● **Task brief**:
Where a record contains a picture, omit the picture and repeat the rest exactly.

● **Input material**:
* * *

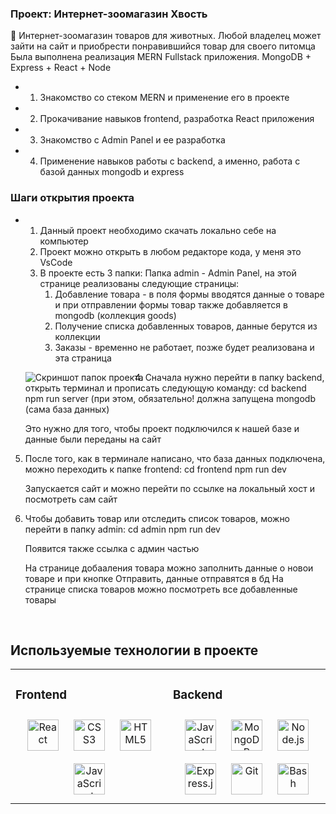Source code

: 

### Проект: Интернет-зоомагазин Хвость  
🐶 Интернет-зоомагазин товаров для животных. Любой владелец может зайти на сайт и приобрести понравившийся товар для своего питомца  
Была выполнена реализация MERN Fullstack приложения. MongoDB + Express + React + Node
  
- 1. Знакомство со стеком MERN и применение его в проекте
  

- 2. Прокачивание навыков frontend, разработка React приложения


-  3. Знакомство с Admin Panel и ее разработка

 
- 4. Применение навыков работы с backend, а именно, работа с базой данных mongodb и express

 

### Шаги открытия проекта  
- 1. Данный проект необходимо скачать локально себе на компьютер
  2. Проект можно открыть в любом редакторе кода, у меня это VsCode
  3. В проекте есть 3 папки:
     Папка admin - Admin Panel, на этой странице реализованы следующие страницы:
     1. Добавление товара - в поля формы вводятся данные о товаре и при отправлении формы товар также добавляется в mongodb (коллекция goods)
     2. Получение списка добавленных товаров, данные берутся из коллекции 
     3. Заказы - временно не работает, позже будет реализована и эта страница

    <image 
    src="/frontend/src/assets/screenshots/screenshot1.png" 
    alt="Скриншот папок проекта"
    align="left">


    


 4. Сначала нужно перейти в папку backend, открыть терминал и прописать следующую команду:
    cd backend
    npm run server (при этом, обязательно! должна запущена mongodb (сама база данных)

    Это нужно для того, чтобы проект подключился к нашей базе и данные были переданы на сайт

  5. После того, как  в терминале написано, что база данных подключена, можно переходить к папке frontend:
     cd frontend
     npm run dev

     Запускается сайт и можно перейти по ссылке на локальный хост и посмотреть сам сайт

   6. Чтобы добавить товар или отследить список товаров, можно перейти в папку admin:
      cd admin
      npm run dev

      Появится также ссылка с админ частью

      На странице добааления товара можно заполнить данные о новои товаре и при кнопке Отправить, данные отправятся в бд
      На странице списка товаров можно посмотреть все добавленные товары
  

<br/>  


## Используемые технологии в проекте  
<table><tr><td valign="top" width="33%">



### Frontend  
<div align="center">  
<a href="https://reactjs.org/" target="_blank"><img style="margin: 10px" src="https://profilinator.rishav.dev/skills-assets/react-original-wordmark.svg" alt="React" height="50" /></a>  
<a href="https://www.w3schools.com/css/" target="_blank"><img style="margin: 10px" src="https://profilinator.rishav.dev/skills-assets/css3-original-wordmark.svg" alt="CSS3" height="50" /></a>  
<a href="https://en.wikipedia.org/wiki/HTML5" target="_blank"><img style="margin: 10px" src="https://profilinator.rishav.dev/skills-assets/html5-original-wordmark.svg" alt="HTML5" height="50" /></a>  
<a href="https://www.javascript.com/" target="_blank"><img style="margin: 10px" src="https://profilinator.rishav.dev/skills-assets/javascript-original.svg" alt="JavaScript" height="50" /></a>  
</div>

</td><td valign="top" width="33%">



### Backend  
<div align="center">  
<a href="https://www.javascript.com/" target="_blank"><img style="margin: 10px" src="https://profilinator.rishav.dev/skills-assets/javascript-original.svg" alt="JavaScript" height="50" /></a>  
<a href="https://www.mongodb.com/" target="_blank"><img style="margin: 10px" src="https://profilinator.rishav.dev/skills-assets/mongodb-original-wordmark.svg" alt="MongoDB" height="50" /></a>  
<a href="https://nodejs.org/" target="_blank"><img style="margin: 10px" src="https://profilinator.rishav.dev/skills-assets/nodejs-original-wordmark.svg" alt="Node.js" height="50" /></a>  
<a href="https://expressjs.com/" target="_blank"><img style="margin: 10px" src="https://profilinator.rishav.dev/skills-assets/express-original-wordmark.svg" alt="Express.js" height="50" /></a>  
<a href="https://github.com/" target="_blank"><img style="margin: 10px" src="https://profilinator.rishav.dev/skills-assets/git-scm-icon.svg" alt="Git" height="50" /></a>  
<a href="https://www.gnu.org/software/bash/" target="_blank"><img style="margin: 10px" src="https://profilinator.rishav.dev/skills-assets/gnu_bash-icon.svg" alt="Bash" height="50" /></a>  
</div>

* * *

● **Your response**:
Source code

: 

### Проект: Интернет-зоомагазин Хвость  
🐶 Интернет-зоомагазин товаров для животных. Любой владелец может зайти на сайт и приобрести понравившийся товар для своего питомца  
Была выполнена реализация MERN Fullstack приложения. MongoDB + Express + React + Node
  
- 1. Знакомство со стеком MERN и применение его в проекте
  

- 2. Прокачивание навыков frontend, разработка React приложения


-  3. Знакомство с Admin Panel и ее разработка

 
- 4. Применение навыков работы с backend, а именно, работа с базой данных mongodb и express

 

### Шаги открытия проекта  
- 1. Данный проект необходимо скачать локально себе на компьютер
  2. Проект можно открыть в любом редакторе кода, у меня это VsCode
  3. В проекте есть 3 папки:
     Папка admin - Admin Panel, на этой странице реализованы следующие страницы:
     1. Добавление товара - в поля формы вводятся данные о товаре и при отправлении формы товар также добавляется в mongodb (коллекция goods)
     2. Получение списка добавленных товаров, данные берутся из коллекции 
     3. Заказы - временно не работает, позже будет реализована и эта страница

    <image 
    src="/frontend/src/assets/screenshots/screenshot1.png" 
    alt="Скриншот папок проекта"
    align="left">


    


 4. Сначала нужно перейти в папку backend, открыть терминал и прописать следующую команду:
    cd backend
    npm run server (при этом, обязательно! должна запущена mongodb (сама база данных)

    Это нужно для того, чтобы проект подключился к нашей базе и данные были переданы на сайт

  5. После того, как  в терминале написано, что база данных подключена, можно переходить к папке frontend:
     cd frontend
     npm run dev

     Запускается сайт и можно перейти по ссылке на локальный хост и посмотреть сам сайт

   6. Чтобы добавить товар или отследить список товаров, можно перейти в папку admin:
      cd admin
      npm run dev

      Появится также ссылка с админ частью

      На странице добааления товара можно заполнить данные о новои товаре и при кнопке Отправить, данные отправятся в бд
      На странице списка товаров можно посмотреть все добавленные товары
  

<br/>  


## Используемые технологии в проекте  
<table><tr><td valign="top" width="33%">



### Frontend  
<div align="center">  
<a href="https://reactjs.org/" target="_blank"><img style="margin: 10px" src="https://profilinator.rishav.dev/skills-assets/react-original-wordmark.svg" alt="React" height="50" /></a>  
<a href="https://www.w3schools.com/css/" target="_blank"><img style="margin: 10px" src="https://profilinator.rishav.dev/skills-assets/css3-original-wordmark.svg" alt="CSS3" height="50" /></a>  
<a href="https://en.wikipedia.org/wiki/HTML5" target="_blank"><img style="margin: 10px" src="https://profilinator.rishav.dev/skills-assets/html5-original-wordmark.svg" alt="HTML5" height="50" /></a>  
<a href="https://www.javascript.com/" target="_blank"><img style="margin: 10px" src="https://profilinator.rishav.dev/skills-assets/javascript-original.svg" alt="JavaScript" height="50" /></a>  
</div>

</td><td valign="top" width="33%">



### Backend  
<div align="center">  
<a href="https://www.javascript.com/" target="_blank"><img style="margin: 10px" src="https://profilinator.rishav.dev/skills-assets/javascript-original.svg" alt="JavaScript" height="50" /></a>  
<a href="https://www.mongodb.com/" target="_blank"><img style="margin: 10px" src="https://profilinator.rishav.dev/skills-assets/mongodb-original-wordmark.svg" alt="MongoDB" height="50" /></a>  
<a href="https://nodejs.org/" target="_blank"><img style="margin: 10px" src="https://profilinator.rishav.dev/skills-assets/nodejs-original-wordmark.svg" alt="Node.js" height="50" /></a>  
<a href="https://expressjs.com/" target="_blank"><img style="margin: 10px" src="https://profilinator.rishav.dev/skills-assets/express-original-wordmark.svg" alt="Express.js" height="50" /></a>  
<a href="https://github.com/" target="_blank"><img style="margin: 10px" src="https://profilinator.rishav.dev/skills-assets/git-scm-icon.svg" alt="Git" height="50" /></a>  
<a href="https://www.gnu.org/software/bash/" target="_blank"><img style="margin: 10px" src="https://profilinator.rishav.dev/skills-assets/gnu_bash-icon.svg" alt="Bash" height="50" /></a>  
</div>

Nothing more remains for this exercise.